Example event model:
{
"eventType": "OtpVerificationFailed",
"userId": "user-123",
"purpose": "DeviceRegistration",
"ipAddress": "203.0.113.10",
"deviceFingerprint": "device-fp-789",
"sessionId": "session-456",
"failedAttemptCount": 4,
"timestampUtc": "2026-06-24T10:15:00Z",
"riskSignals": {
"newDevice": true,
"newIp": true,
"highVelocityAttempts": true,
"multipleAccountsFromDevice": false
}
}
Once these events exist, the system can trigger useful actions:
Temporary block.
Additional verification.
Account notification.
Device registration hold.
Security alert.
Support review.
Global rule adjustment.
Tradeoffs and constraints
OTP security has an important tradeoff:
Too loose, and attackers can automate guesses.
Too strict, and real users get locked out.
That is why the design should avoid one-dimensional controls.
Permanent lockout after a few wrong attempts can become a denial-of-service problem if attackers intentionally lock other users out. OWASP notes that account lockout policies need to balance security and usability, including threshold, observation window, and lockout duration.

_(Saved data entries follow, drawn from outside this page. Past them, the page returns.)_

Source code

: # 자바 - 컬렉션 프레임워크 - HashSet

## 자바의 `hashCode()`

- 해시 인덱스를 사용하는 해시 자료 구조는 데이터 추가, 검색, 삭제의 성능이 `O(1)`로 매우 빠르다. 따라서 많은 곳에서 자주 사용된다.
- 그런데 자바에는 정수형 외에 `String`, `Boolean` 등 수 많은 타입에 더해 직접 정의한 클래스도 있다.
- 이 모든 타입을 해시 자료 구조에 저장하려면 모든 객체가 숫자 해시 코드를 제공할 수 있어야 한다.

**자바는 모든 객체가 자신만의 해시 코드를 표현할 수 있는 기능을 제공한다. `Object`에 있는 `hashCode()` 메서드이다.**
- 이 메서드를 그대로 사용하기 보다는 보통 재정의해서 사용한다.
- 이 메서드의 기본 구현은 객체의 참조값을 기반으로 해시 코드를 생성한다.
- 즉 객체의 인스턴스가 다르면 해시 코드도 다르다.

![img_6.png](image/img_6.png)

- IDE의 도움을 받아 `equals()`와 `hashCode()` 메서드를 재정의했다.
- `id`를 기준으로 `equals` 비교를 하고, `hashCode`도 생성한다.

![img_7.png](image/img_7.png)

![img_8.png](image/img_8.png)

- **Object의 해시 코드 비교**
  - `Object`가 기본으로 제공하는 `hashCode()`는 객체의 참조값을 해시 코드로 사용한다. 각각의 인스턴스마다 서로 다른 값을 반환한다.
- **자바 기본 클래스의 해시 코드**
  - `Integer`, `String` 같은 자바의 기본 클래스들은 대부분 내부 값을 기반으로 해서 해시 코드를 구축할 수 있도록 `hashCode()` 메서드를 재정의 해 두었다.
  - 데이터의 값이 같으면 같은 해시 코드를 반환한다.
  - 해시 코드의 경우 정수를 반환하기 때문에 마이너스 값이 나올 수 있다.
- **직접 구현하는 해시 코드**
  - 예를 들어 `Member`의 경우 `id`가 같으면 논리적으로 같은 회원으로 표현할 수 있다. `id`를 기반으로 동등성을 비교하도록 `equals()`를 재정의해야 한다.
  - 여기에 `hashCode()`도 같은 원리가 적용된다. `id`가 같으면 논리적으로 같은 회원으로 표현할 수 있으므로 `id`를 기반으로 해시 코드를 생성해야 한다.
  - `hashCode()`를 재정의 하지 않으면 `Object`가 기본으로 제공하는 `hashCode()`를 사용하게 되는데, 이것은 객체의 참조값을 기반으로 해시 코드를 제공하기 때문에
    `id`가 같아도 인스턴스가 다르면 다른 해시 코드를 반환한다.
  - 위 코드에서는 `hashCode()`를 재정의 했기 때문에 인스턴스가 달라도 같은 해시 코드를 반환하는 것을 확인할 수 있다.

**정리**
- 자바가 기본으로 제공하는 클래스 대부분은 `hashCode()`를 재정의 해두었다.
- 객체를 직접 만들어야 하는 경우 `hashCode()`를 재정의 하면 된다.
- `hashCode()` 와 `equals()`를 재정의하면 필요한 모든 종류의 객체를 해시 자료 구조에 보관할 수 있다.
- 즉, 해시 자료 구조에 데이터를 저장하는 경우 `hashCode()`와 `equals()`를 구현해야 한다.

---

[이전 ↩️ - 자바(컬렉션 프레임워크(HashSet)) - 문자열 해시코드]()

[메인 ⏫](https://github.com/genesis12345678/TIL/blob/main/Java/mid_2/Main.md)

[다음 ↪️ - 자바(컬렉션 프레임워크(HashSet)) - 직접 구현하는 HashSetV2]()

A better design usually combines:
short OTP lifetime
small per-OTP attempt limit
temporary cooldown
risk-based checks
device/session binding
clear user messaging
security logging
support recovery path
The goal is not to punish users for typing mistakes. The goal is to make automated guessing expensive, slow, and visible.
Checklist for OTP flow design
Before shipping an OTP flow, I would review these questions:
Is the OTP generated using a secure random generator?
Is the OTP stored as a hash instead of plain text?
Does the OTP expire quickly?
Can the OTP be used only once?
Are old OTPs invalidated when a new one is generated?
Is there a wrong-attempt limit per OTP?
Is there rate limiting per user, IP, device, and session?
Are sensitive purposes handled with stricter rules?
Is device registration treated as a high-risk flow?
Are suspicious patterns logged and monitored?
Are error messages generic enough to avoid leaking state?
Does the backend enforce all security rules?
Is there a safe recovery path for locked users?
Closing thought
OTP is not secure just because the code is random.
OTP becomes safer when the full flow is designed properly.
The real system design question is not only:
Can we generate and verify a six-digit code?
The better question is:
What happens when someone attacks this flow at scale?
That is where good architecture matters.
Security is not only encryption, hashing, or strong passwords. It is also about designing the workflow, storing the right state, limiting abuse, and thinking like an attacker before the attacker does.